*** Opening EXTRACTED INFORMATION ***

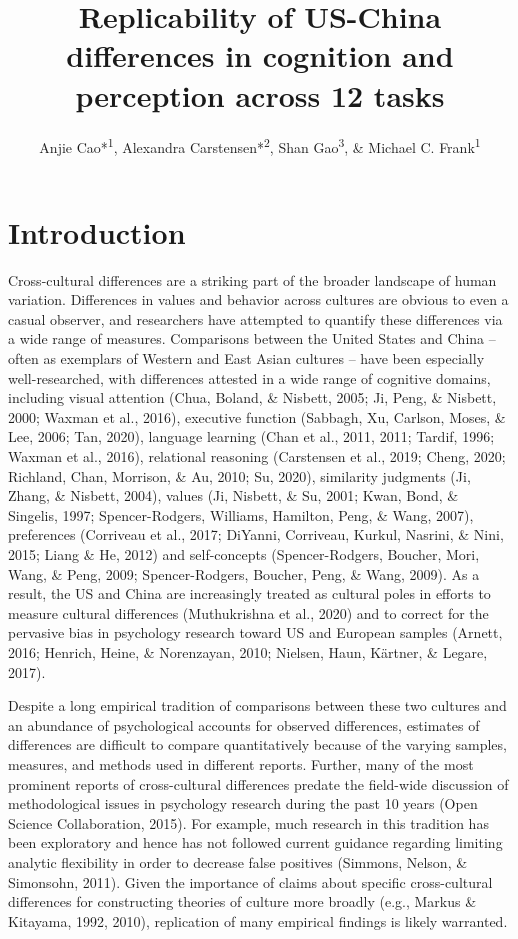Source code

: \documentclass[
  man,floatsintext]{apa6}
\title{Replicability of US-China differences in cognition and perception across 12 tasks}
\author{Anjie Cao*\textsuperscript{1}, Alexandra Carstensen*\textsuperscript{2}, Shan Gao\textsuperscript{3}, \& Michael C. Frank\textsuperscript{1}}
\date{}
\affiliation{\vspace{0.5cm}\textsuperscript{1} Department of Psychology, Stanford University\\\textsuperscript{2} Department of Psychology, University of California, San Diego\\\textsuperscript{3} University of Chicago}
\begin{document}
\maketitle

\hypertarget{introduction}{%
\section{Introduction}\label{introduction}}

Cross-cultural differences are a striking part of the broader landscape of human variation. Differences in values and behavior across cultures are obvious to even a casual observer, and researchers have attempted to quantify these differences via a wide range of measures. Comparisons between the United States and China -- often as exemplars of Western and East Asian cultures -- have been especially well-researched, with differences attested in a wide range of cognitive domains, including visual attention (Chua, Boland, \& Nisbett, 2005; Ji, Peng, \& Nisbett, 2000; Waxman et al., 2016), executive function (Sabbagh, Xu, Carlson, Moses, \& Lee, 2006; Tan, 2020), language learning (Chan et al., 2011, 2011; Tardif, 1996; Waxman et al., 2016), relational reasoning (Carstensen et al., 2019; Cheng, 2020; Richland, Chan, Morrison, \& Au, 2010; Su, 2020), similarity judgments (Ji, Zhang, \& Nisbett, 2004), values (Ji, Nisbett, \& Su, 2001; Kwan, Bond, \& Singelis, 1997; Spencer-Rodgers, Williams, Hamilton, Peng, \& Wang, 2007), preferences (Corriveau et al., 2017; DiYanni, Corriveau, Kurkul, Nasrini, \& Nini, 2015; Liang \& He, 2012) and self-concepts (Spencer-Rodgers, Boucher, Mori, Wang, \& Peng, 2009; Spencer-Rodgers, Boucher, Peng, \& Wang, 2009). As a result, the US and China are increasingly treated as cultural poles in efforts to measure cultural differences (Muthukrishna et al., 2020) and to correct for the pervasive bias in psychology research toward US and European samples (Arnett, 2016; Henrich, Heine, \& Norenzayan, 2010; Nielsen, Haun, Kärtner, \& Legare, 2017).

Despite a long empirical tradition of comparisons between these two cultures and an abundance of psychological accounts for observed differences, estimates of differences are difficult to compare quantitatively because of the varying samples, measures, and methods used in different reports. Further, many of the most prominent reports of cross-cultural differences predate the field-wide discussion of methodological issues in psychology research during the past 10 years (Open Science Collaboration, 2015). For example, much research in this tradition has been exploratory and hence has not followed current guidance regarding limiting analytic flexibility in order to decrease false positives (Simmons, Nelson, \& Simonsohn, 2011). Given the importance of claims about specific cross-cultural differences for constructing theories of culture more broadly (e.g., Markus \& Kitayama, 1992, 2010), replication of many empirical findings is likely warranted.
\end{document}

*** Closing EXTRACTED INFORMATION ***

__PROBLEM STATEMENT__
Every entry above is to be transcribed exactly, with all pictures left out.

__EXERCISE SOLUTION__
Source code

: \documentclass[
  man,floatsintext]{apa6}
\title{Replicability of US-China differences in cognition and perception across 12 tasks}
\author{Anjie Cao*\textsuperscript{1}, Alexandra Carstensen*\textsuperscript{2}, Shan Gao\textsuperscript{3}, \& Michael C. Frank\textsuperscript{1}}
\date{}
\affiliation{\vspace{0.5cm}\textsuperscript{1} Department of Psychology, Stanford University\\\textsuperscript{2} Department of Psychology, University of California, San Diego\\\textsuperscript{3} University of Chicago}
\begin{document}
\maketitle

\hypertarget{introduction}{%
\section{Introduction}\label{introduction}}

Cross-cultural differences are a striking part of the broader landscape of human variation. Differences in values and behavior across cultures are obvious to even a casual observer, and researchers have attempted to quantify these differences via a wide range of measures. Comparisons between the United States and China -- often as exemplars of Western and East Asian cultures -- have been especially well-researched, with differences attested in a wide range of cognitive domains, including visual attention (Chua, Boland, \& Nisbett, 2005; Ji, Peng, \& Nisbett, 2000; Waxman et al., 2016), executive function (Sabbagh, Xu, Carlson, Moses, \& Lee, 2006; Tan, 2020), language learning (Chan et al., 2011, 2011; Tardif, 1996; Waxman et al., 2016), relational reasoning (Carstensen et al., 2019; Cheng, 2020; Richland, Chan, Morrison, \& Au, 2010; Su, 2020), similarity judgments (Ji, Zhang, \& Nisbett, 2004), values (Ji, Nisbett, \& Su, 2001; Kwan, Bond, \& Singelis, 1997; Spencer-Rodgers, Williams, Hamilton, Peng, \& Wang, 2007), preferences (Corriveau et al., 2017; DiYanni, Corriveau, Kurkul, Nasrini, \& Nini, 2015; Liang \& He, 2012) and self-concepts (Spencer-Rodgers, Boucher, Mori, Wang, \& Peng, 2009; Spencer-Rodgers, Boucher, Peng, \& Wang, 2009). As a result, the US and China are increasingly treated as cultural poles in efforts to measure cultural differences (Muthukrishna et al., 2020) and to correct for the pervasive bias in psychology research toward US and European samples (Arnett, 2016; Henrich, Heine, \& Norenzayan, 2010; Nielsen, Haun, Kärtner, \& Legare, 2017).

Despite a long empirical tradition of comparisons between these two cultures and an abundance of psychological accounts for observed differences, estimates of differences are difficult to compare quantitatively because of the varying samples, measures, and methods used in different reports. Further, many of the most prominent reports of cross-cultural differences predate the field-wide discussion of methodological issues in psychology research during the past 10 years (Open Science Collaboration, 2015). For example, much research in this tradition has been exploratory and hence has not followed current guidance regarding limiting analytic flexibility in order to decrease false positives (Simmons, Nelson, \& Simonsohn, 2011). Given the importance of claims about specific cross-cultural differences for constructing theories of culture more broadly (e.g., Markus \& Kitayama, 1992, 2010), replication of many empirical findings is likely warranted.
\end{document}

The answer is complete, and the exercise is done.